=== Your objective ===
Starting at the line with "to tab-rag-retrieval |" and going on through the line with "See TAB_REORGANIZATION_MAPPING.md |", reproduce each line in the records below exactly and nothing more.

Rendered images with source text
....

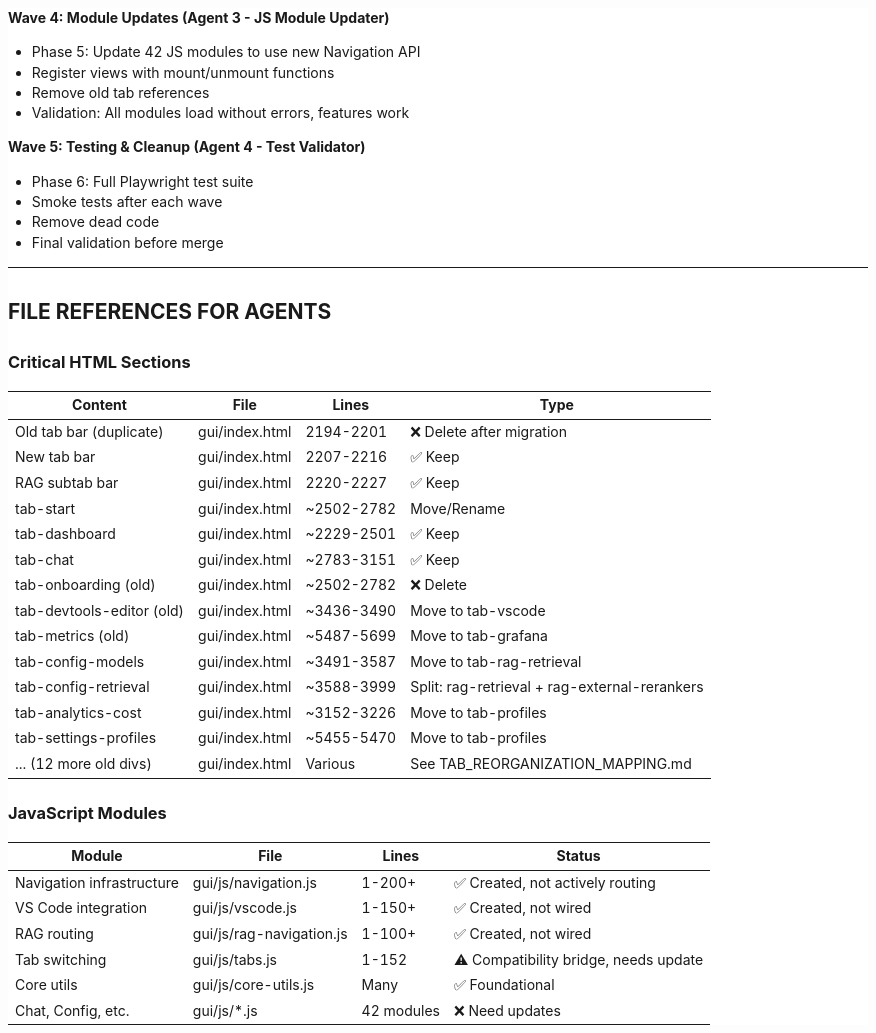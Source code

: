 **Wave 4: Module Updates (Agent 3 - JS Module Updater)**
- Phase 5: Update 42 JS modules to use new Navigation API
- Register views with mount/unmount functions
- Remove old tab references
- Validation: All modules load without errors, features work

**Wave 5: Testing & Cleanup (Agent 4 - Test Validator)**
- Phase 6: Full Playwright test suite
- Smoke tests after each wave
- Remove dead code
- Final validation before merge

---

## FILE REFERENCES FOR AGENTS

### Critical HTML Sections

| Content | File | Lines | Type |
|---------|------|-------|------|
| Old tab bar (duplicate) | gui/index.html | 2194-2201 | ❌ Delete after migration |
| New tab bar | gui/index.html | 2207-2216 | ✅ Keep |
| RAG subtab bar | gui/index.html | 2220-2227 | ✅ Keep |
| tab-start | gui/index.html | ~2502-2782 | Move/Rename |
| tab-dashboard | gui/index.html | ~2229-2501 | ✅ Keep |
| tab-chat | gui/index.html | ~2783-3151 | ✅ Keep |
| tab-onboarding (old) | gui/index.html | ~2502-2782 | ❌ Delete |
| tab-devtools-editor (old) | gui/index.html | ~3436-3490 | Move to tab-vscode |
| tab-metrics (old) | gui/index.html | ~5487-5699 | Move to tab-grafana |
| tab-config-models | gui/index.html | ~3491-3587 | Move to tab-rag-retrieval |
| tab-config-retrieval | gui/index.html | ~3588-3999 | Split: rag-retrieval + rag-external-rerankers |
| tab-analytics-cost | gui/index.html | ~3152-3226 | Move to tab-profiles |
| tab-settings-profiles | gui/index.html | ~5455-5470 | Move to tab-profiles |
| ... (12 more old divs) | gui/index.html | Various | See TAB_REORGANIZATION_MAPPING.md |

### JavaScript Modules

| Module | File | Lines | Status |
|--------|------|-------|--------|
| Navigation infrastructure | gui/js/navigation.js | 1-200+ | ✅ Created, not actively routing |
| VS Code integration | gui/js/vscode.js | 1-150+ | ✅ Created, not wired |
| RAG routing | gui/js/rag-navigation.js | 1-100+ | ✅ Created, not wired |
| Tab switching | gui/js/tabs.js | 1-152 | ⚠️ Compatibility bridge, needs update |
| Core utils | gui/js/core-utils.js | Many | ✅ Foundational |
| Chat, Config, etc. | gui/js/*.js | 42 modules | ❌ Need updates |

....

=== Exercise output ===
| tab-config-models | gui/index.html | ~3491-3587 | Move to tab-rag-retrieval |
| tab-config-retrieval | gui/index.html | ~3588-3999 | Split: rag-retrieval + rag-external-rerankers |
| tab-analytics-cost | gui/index.html | ~3152-3226 | Move to tab-profiles |
| tab-settings-profiles | gui/index.html | ~5455-5470 | Move to tab-profiles |
| ... (12 more old divs) | gui/index.html | Various | See TAB_REORGANIZATION_MAPPING.md |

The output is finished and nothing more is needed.